**YOUR GOAL**
A single number is wanted: how many lines of the data include the string "테이블을".

··········

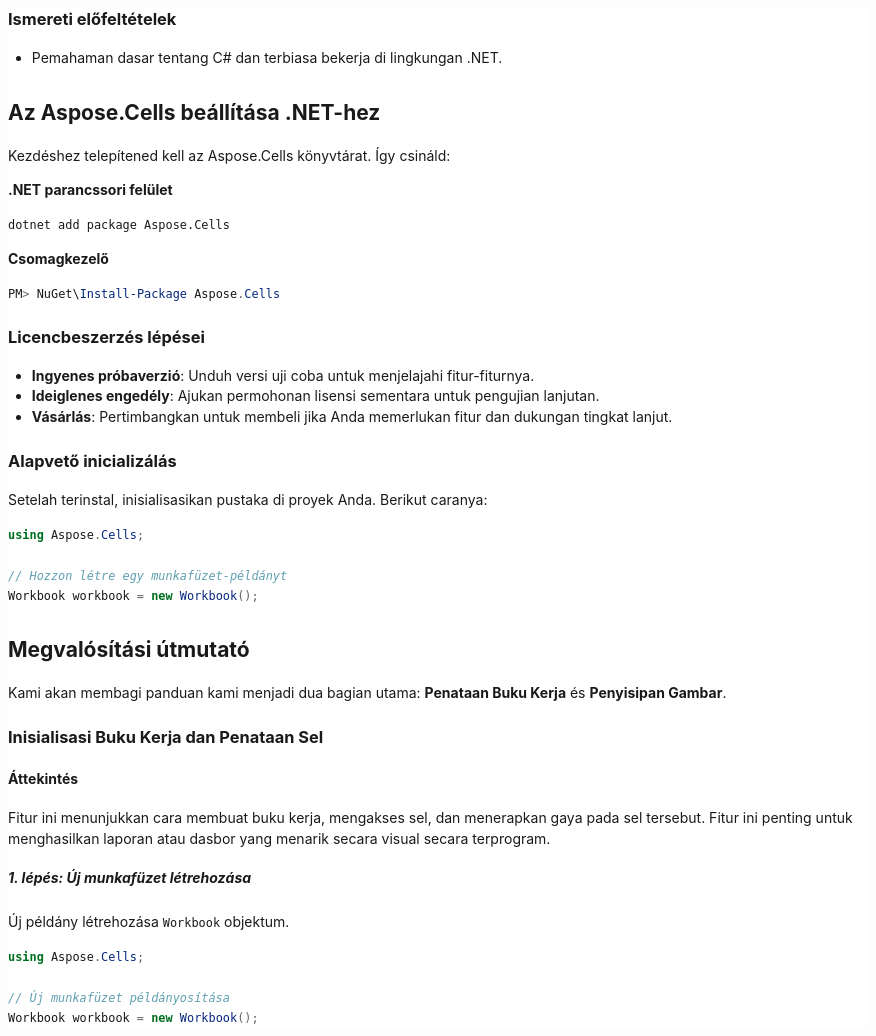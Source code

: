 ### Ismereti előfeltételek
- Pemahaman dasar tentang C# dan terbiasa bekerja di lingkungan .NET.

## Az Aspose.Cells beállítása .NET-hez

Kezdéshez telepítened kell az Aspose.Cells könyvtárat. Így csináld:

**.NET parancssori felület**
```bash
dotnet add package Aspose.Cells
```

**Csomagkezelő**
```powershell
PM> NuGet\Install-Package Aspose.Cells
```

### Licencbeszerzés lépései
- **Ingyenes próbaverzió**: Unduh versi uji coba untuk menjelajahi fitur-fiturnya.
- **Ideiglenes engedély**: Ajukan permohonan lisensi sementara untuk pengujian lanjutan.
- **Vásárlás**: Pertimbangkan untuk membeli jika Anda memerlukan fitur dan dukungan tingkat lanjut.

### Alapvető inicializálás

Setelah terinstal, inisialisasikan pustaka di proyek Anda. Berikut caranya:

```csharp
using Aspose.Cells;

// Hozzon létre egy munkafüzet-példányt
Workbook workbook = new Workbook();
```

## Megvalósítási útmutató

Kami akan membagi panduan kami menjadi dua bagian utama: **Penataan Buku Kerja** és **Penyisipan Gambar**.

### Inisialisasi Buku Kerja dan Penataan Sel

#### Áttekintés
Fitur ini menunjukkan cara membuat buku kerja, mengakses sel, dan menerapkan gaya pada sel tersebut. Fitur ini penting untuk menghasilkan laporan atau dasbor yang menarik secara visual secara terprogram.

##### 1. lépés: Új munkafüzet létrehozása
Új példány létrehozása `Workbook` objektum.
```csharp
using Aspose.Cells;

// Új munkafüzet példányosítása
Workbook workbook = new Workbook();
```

··········

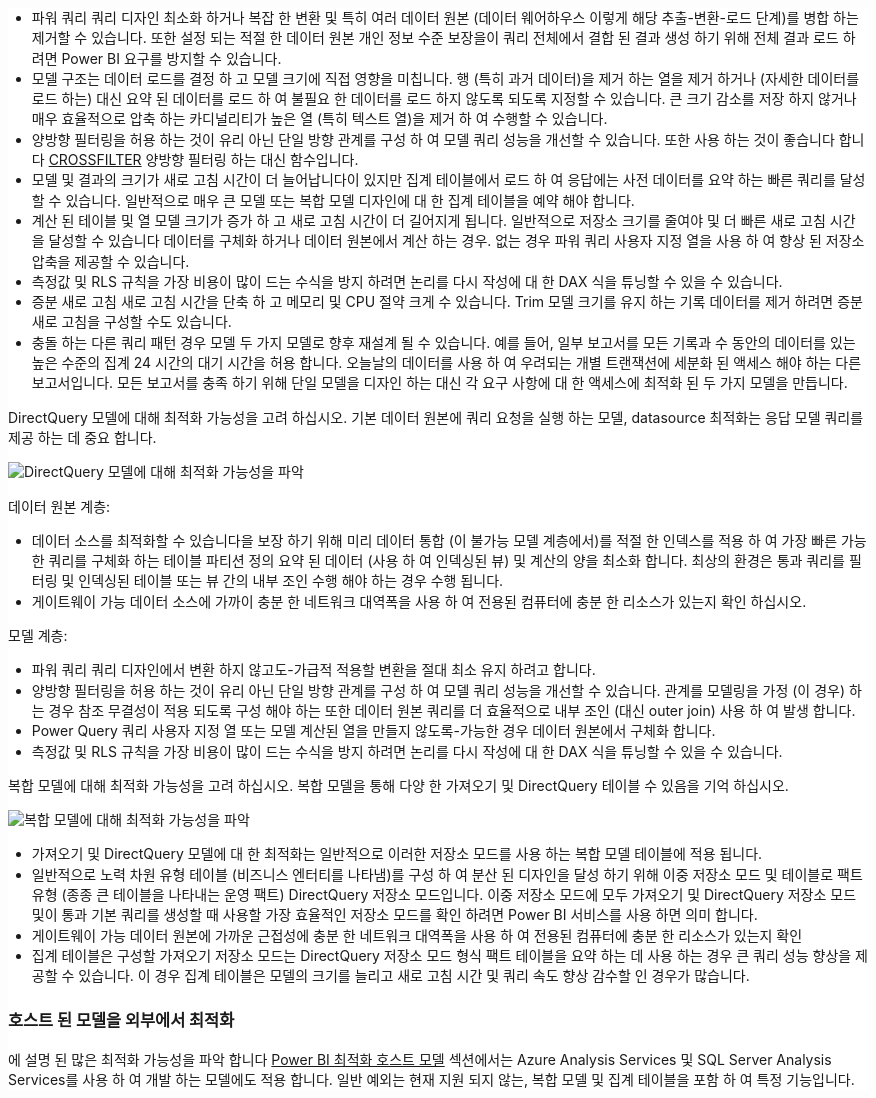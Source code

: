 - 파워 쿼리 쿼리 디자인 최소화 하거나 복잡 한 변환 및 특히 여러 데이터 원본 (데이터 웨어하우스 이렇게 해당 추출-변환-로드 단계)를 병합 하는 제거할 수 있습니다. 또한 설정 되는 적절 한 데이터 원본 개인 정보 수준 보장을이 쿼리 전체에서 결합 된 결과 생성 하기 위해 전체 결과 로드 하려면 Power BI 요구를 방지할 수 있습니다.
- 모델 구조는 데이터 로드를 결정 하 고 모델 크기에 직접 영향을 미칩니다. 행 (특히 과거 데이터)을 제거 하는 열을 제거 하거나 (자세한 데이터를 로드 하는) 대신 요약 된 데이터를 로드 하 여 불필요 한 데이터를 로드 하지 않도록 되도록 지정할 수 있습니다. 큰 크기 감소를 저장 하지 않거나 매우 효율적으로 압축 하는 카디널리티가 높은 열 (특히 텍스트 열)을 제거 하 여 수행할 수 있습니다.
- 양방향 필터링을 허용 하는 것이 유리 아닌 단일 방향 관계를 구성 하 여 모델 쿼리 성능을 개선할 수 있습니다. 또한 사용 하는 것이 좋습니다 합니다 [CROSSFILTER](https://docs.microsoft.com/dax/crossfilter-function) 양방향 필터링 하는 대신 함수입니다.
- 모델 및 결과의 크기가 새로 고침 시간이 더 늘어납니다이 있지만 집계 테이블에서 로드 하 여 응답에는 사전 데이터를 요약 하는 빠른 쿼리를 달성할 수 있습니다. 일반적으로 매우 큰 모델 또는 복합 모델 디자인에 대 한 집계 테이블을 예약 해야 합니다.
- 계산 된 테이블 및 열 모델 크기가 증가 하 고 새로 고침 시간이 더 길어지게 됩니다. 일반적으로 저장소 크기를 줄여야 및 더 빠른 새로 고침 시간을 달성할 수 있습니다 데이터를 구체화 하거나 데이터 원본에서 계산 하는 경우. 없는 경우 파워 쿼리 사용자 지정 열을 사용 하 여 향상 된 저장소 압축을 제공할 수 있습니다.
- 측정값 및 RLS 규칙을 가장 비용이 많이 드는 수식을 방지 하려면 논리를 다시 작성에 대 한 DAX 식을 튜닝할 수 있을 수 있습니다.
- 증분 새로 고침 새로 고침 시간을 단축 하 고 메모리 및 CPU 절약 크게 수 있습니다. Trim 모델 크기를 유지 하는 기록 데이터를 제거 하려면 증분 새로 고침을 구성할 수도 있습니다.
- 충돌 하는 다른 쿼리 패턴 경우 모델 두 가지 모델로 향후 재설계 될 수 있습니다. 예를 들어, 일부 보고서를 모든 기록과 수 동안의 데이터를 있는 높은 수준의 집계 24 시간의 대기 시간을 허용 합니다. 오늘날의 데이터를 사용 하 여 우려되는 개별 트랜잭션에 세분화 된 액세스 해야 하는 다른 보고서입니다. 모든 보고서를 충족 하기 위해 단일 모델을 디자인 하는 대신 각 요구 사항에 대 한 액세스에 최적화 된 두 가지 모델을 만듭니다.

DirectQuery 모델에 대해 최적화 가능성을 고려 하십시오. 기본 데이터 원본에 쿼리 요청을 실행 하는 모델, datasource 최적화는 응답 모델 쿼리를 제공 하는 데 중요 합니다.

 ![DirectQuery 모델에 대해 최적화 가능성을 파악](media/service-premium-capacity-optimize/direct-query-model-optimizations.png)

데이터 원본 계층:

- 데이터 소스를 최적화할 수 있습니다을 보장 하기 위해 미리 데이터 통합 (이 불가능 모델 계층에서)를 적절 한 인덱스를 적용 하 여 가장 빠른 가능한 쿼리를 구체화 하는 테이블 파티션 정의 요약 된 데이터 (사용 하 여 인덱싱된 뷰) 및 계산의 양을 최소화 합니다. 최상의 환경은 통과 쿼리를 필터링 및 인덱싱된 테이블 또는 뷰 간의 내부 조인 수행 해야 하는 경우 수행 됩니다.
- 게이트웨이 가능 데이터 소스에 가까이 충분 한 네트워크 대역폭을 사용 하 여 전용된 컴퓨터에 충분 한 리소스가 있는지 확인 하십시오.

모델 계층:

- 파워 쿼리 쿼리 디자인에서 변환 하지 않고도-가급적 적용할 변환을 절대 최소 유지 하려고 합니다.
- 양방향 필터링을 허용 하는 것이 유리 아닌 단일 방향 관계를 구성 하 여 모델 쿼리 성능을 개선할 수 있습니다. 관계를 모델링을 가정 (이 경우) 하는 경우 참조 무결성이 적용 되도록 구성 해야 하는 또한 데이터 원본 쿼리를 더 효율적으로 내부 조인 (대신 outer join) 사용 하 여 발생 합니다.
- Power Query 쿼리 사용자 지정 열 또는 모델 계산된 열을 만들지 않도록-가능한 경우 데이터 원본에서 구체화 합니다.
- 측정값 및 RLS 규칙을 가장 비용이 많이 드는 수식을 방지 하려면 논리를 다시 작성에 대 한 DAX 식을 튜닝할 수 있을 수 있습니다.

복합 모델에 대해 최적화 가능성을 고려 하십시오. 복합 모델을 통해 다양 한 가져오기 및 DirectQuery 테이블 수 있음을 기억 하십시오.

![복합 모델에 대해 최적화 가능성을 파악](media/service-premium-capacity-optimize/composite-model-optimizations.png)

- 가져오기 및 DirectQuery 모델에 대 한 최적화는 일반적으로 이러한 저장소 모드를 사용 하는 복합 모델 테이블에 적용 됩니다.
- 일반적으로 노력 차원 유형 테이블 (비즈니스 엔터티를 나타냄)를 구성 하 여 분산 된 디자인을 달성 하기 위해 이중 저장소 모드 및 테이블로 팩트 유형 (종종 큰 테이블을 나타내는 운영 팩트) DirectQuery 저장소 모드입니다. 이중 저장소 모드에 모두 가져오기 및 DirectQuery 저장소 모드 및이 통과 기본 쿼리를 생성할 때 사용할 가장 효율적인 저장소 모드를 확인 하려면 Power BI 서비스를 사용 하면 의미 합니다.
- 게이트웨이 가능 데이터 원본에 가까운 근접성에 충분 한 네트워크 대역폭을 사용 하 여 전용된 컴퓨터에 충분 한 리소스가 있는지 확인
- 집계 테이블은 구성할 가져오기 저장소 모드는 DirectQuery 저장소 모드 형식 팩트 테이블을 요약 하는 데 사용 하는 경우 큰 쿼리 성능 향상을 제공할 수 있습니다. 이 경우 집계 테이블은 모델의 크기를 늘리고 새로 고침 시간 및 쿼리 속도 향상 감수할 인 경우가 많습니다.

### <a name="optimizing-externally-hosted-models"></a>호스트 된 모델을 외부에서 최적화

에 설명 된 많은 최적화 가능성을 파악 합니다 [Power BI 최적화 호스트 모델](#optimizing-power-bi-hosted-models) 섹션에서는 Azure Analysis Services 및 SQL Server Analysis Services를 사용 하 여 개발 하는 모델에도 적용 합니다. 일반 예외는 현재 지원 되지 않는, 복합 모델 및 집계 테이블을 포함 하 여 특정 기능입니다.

··········

**EXPECTED ANSWER**
4